◆ Action item
Restate the whole of the data verbatim, omitting nothing.

◆ Entries taken from a collection
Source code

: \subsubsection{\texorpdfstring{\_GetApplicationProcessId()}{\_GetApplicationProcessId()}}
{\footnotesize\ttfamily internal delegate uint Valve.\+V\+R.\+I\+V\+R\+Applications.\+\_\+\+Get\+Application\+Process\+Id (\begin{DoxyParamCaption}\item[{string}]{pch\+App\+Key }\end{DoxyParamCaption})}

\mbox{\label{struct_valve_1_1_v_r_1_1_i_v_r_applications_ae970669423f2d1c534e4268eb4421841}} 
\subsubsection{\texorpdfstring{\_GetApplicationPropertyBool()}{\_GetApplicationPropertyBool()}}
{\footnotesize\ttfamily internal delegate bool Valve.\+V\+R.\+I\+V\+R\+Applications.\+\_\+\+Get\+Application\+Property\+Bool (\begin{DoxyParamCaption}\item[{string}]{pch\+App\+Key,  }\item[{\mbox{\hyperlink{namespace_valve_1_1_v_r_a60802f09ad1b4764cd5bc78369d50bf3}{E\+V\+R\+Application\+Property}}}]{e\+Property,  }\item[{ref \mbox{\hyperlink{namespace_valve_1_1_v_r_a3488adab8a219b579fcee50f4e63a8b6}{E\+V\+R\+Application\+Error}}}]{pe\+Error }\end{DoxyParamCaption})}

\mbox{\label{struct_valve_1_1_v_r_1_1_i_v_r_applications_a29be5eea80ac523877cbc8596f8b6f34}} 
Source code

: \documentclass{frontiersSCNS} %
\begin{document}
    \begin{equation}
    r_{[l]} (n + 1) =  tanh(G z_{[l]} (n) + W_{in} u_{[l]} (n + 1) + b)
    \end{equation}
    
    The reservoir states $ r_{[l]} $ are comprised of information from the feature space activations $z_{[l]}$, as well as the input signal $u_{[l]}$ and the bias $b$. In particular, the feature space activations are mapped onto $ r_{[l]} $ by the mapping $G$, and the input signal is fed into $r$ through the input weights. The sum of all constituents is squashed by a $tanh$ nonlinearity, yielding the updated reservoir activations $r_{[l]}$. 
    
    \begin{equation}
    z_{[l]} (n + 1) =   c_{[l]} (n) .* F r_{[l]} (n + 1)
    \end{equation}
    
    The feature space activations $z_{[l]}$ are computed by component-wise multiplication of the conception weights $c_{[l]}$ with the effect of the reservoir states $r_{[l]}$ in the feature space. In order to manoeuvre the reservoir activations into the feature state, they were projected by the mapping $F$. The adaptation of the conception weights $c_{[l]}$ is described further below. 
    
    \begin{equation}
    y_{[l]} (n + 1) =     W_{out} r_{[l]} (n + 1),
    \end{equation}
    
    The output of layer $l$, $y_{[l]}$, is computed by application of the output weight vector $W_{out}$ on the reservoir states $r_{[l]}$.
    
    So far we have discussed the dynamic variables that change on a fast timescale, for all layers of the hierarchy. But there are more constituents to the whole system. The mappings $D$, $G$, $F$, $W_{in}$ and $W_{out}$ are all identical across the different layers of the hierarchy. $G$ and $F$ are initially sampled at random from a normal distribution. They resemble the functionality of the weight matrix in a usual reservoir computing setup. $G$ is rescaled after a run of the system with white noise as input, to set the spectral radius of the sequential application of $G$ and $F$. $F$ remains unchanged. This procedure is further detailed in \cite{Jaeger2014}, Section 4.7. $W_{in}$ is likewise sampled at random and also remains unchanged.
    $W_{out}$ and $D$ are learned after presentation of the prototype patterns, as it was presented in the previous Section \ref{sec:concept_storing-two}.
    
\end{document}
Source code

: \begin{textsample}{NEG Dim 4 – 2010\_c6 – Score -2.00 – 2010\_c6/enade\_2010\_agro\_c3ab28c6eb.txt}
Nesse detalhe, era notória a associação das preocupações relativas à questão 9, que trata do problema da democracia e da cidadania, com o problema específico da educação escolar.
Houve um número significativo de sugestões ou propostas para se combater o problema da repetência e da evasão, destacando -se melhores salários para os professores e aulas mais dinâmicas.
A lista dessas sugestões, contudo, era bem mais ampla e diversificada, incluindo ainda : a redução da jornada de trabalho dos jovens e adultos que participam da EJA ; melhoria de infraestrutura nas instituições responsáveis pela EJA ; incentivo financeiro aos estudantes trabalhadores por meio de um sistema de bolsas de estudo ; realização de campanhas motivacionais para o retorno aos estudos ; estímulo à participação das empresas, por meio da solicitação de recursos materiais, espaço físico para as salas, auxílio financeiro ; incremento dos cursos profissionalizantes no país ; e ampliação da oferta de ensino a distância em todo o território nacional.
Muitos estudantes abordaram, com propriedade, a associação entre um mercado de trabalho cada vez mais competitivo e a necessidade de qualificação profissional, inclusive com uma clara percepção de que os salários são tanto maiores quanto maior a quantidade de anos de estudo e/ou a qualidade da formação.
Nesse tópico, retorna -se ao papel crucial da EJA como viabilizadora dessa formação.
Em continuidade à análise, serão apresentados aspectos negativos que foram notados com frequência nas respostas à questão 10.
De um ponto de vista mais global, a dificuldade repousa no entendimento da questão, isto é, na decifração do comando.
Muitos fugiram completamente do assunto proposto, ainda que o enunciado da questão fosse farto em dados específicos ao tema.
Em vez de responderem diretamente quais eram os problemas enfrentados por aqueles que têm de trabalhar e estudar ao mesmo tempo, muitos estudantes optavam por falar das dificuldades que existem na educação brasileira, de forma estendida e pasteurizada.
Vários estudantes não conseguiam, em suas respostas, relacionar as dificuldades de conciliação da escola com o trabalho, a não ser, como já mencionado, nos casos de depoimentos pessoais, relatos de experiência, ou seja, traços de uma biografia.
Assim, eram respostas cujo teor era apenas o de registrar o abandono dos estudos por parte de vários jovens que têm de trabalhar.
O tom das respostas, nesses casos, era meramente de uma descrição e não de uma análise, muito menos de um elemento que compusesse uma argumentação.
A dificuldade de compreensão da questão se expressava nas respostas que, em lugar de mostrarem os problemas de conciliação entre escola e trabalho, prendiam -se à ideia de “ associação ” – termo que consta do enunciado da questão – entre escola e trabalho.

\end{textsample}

◆ Exercise response
Source code

: \subsubsection{\texorpdfstring{\_GetApplicationProcessId()}{\_GetApplicationProcessId()}}
{\footnotesize\ttfamily internal delegate uint Valve.\+V\+R.\+I\+V\+R\+Applications.\+\_\+\+Get\+Application\+Process\+Id (\begin{DoxyParamCaption}\item[{string}]{pch\+App\+Key }\end{DoxyParamCaption})}

\mbox{\label{struct_valve_1_1_v_r_1_1_i_v_r_applications_ae970669423f2d1c534e4268eb4421841}} 
\subsubsection{\texorpdfstring{\_GetApplicationPropertyBool()}{\_GetApplicationPropertyBool()}}
{\footnotesize\ttfamily internal delegate bool Valve.\+V\+R.\+I\+V\+R\+Applications.\+\_\+\+Get\+Application\+Property\+Bool (\begin{DoxyParamCaption}\item[{string}]{pch\+App\+Key,  }\item[{\mbox{\hyperlink{namespace_valve_1_1_v_r_a60802f09ad1b4764cd5bc78369d50bf3}{E\+V\+R\+Application\+Property}}}]{e\+Property,  }\item[{ref \mbox{\hyperlink{namespace_valve_1_1_v_r_a3488adab8a219b579fcee50f4e63a8b6}{E\+V\+R\+Application\+Error}}}]{pe\+Error }\end{DoxyParamCaption})}

\mbox{\label{struct_valve_1_1_v_r_1_1_i_v_r_applications_a29be5eea80ac523877cbc8596f8b6f34}} 
Source code

: \documentclass{frontiersSCNS} %
\begin{document}
    \begin{equation}
    r_{[l]} (n + 1) =  tanh(G z_{[l]} (n) + W_{in} u_{[l]} (n + 1) + b)
    \end{equation}
    
    The reservoir states $ r_{[l]} $ are comprised of information from the feature space activations $z_{[l]}$, as well as the input signal $u_{[l]}$ and the bias $b$. In particular, the feature space activations are mapped onto $ r_{[l]} $ by the mapping $G$, and the input signal is fed into $r$ through the input weights. The sum of all constituents is squashed by a $tanh$ nonlinearity, yielding the updated reservoir activations $r_{[l]}$. 
    
    \begin{equation}
    z_{[l]} (n + 1) =   c_{[l]} (n) .* F r_{[l]} (n + 1)
    \end{equation}
    
    The feature space activations $z_{[l]}$ are computed by component-wise multiplication of the conception weights $c_{[l]}$ with the effect of the reservoir states $r_{[l]}$ in the feature space. In order to manoeuvre the reservoir activations into the feature state, they were projected by the mapping $F$. The adaptation of the conception weights $c_{[l]}$ is described further below. 
    
    \begin{equation}
    y_{[l]} (n + 1) =     W_{out} r_{[l]} (n + 1),
    \end{equation}
    
    The output of layer $l$, $y_{[l]}$, is computed by application of the output weight vector $W_{out}$ on the reservoir states $r_{[l]}$.
    
    So far we have discussed the dynamic variables that change on a fast timescale, for all layers of the hierarchy. But there are more constituents to the whole system. The mappings $D$, $G$, $F$, $W_{in}$ and $W_{out}$ are all identical across the different layers of the hierarchy. $G$ and $F$ are initially sampled at random from a normal distribution. They resemble the functionality of the weight matrix in a usual reservoir computing setup. $G$ is rescaled after a run of the system with white noise as input, to set the spectral radius of the sequential application of $G$ and $F$. $F$ remains unchanged. This procedure is further detailed in \cite{Jaeger2014}, Section 4.7. $W_{in}$ is likewise sampled at random and also remains unchanged.
    $W_{out}$ and $D$ are learned after presentation of the prototype patterns, as it was presented in the previous Section \ref{sec:concept_storing-two}.
    
\end{document}
Source code

: \begin{textsample}{NEG Dim 4 – 2010\_c6 – Score -2.00 – 2010\_c6/enade\_2010\_agro\_c3ab28c6eb.txt}
Nesse detalhe, era notória a associação das preocupações relativas à questão 9, que trata do problema da democracia e da cidadania, com o problema específico da educação escolar.
Houve um número significativo de sugestões ou propostas para se combater o problema da repetência e da evasão, destacando -se melhores salários para os professores e aulas mais dinâmicas.
A lista dessas sugestões, contudo, era bem mais ampla e diversificada, incluindo ainda : a redução da jornada de trabalho dos jovens e adultos que participam da EJA ; melhoria de infraestrutura nas instituições responsáveis pela EJA ; incentivo financeiro aos estudantes trabalhadores por meio de um sistema de bolsas de estudo ; realização de campanhas motivacionais para o retorno aos estudos ; estímulo à participação das empresas, por meio da solicitação de recursos materiais, espaço físico para as salas, auxílio financeiro ; incremento dos cursos profissionalizantes no país ; e ampliação da oferta de ensino a distância em todo o território nacional.
Muitos estudantes abordaram, com propriedade, a associação entre um mercado de trabalho cada vez mais competitivo e a necessidade de qualificação profissional, inclusive com uma clara percepção de que os salários são tanto maiores quanto maior a quantidade de anos de estudo e/ou a qualidade da formação.
Nesse tópico, retorna -se ao papel crucial da EJA como viabilizadora dessa formação.
Em continuidade à análise, serão apresentados aspectos negativos que foram notados com frequência nas respostas à questão 10.
De um ponto de vista mais global, a dificuldade repousa no entendimento da questão, isto é, na decifração do comando.
Muitos fugiram completamente do assunto proposto, ainda que o enunciado da questão fosse farto em dados específicos ao tema.
Em vez de responderem diretamente quais eram os problemas enfrentados por aqueles que têm de trabalhar e estudar ao mesmo tempo, muitos estudantes optavam por falar das dificuldades que existem na educação brasileira, de forma estendida e pasteurizada.
Vários estudantes não conseguiam, em suas respostas, relacionar as dificuldades de conciliação da escola com o trabalho, a não ser, como já mencionado, nos casos de depoimentos pessoais, relatos de experiência, ou seja, traços de uma biografia.
Assim, eram respostas cujo teor era apenas o de registrar o abandono dos estudos por parte de vários jovens que têm de trabalhar.
O tom das respostas, nesses casos, era meramente de uma descrição e não de uma análise, muito menos de um elemento que compusesse uma argumentação.
A dificuldade de compreensão da questão se expressava nas respostas que, em lugar de mostrarem os problemas de conciliação entre escola e trabalho, prendiam -se à ideia de “ associação ” – termo que consta do enunciado da questão – entre escola e trabalho.

\end{textsample}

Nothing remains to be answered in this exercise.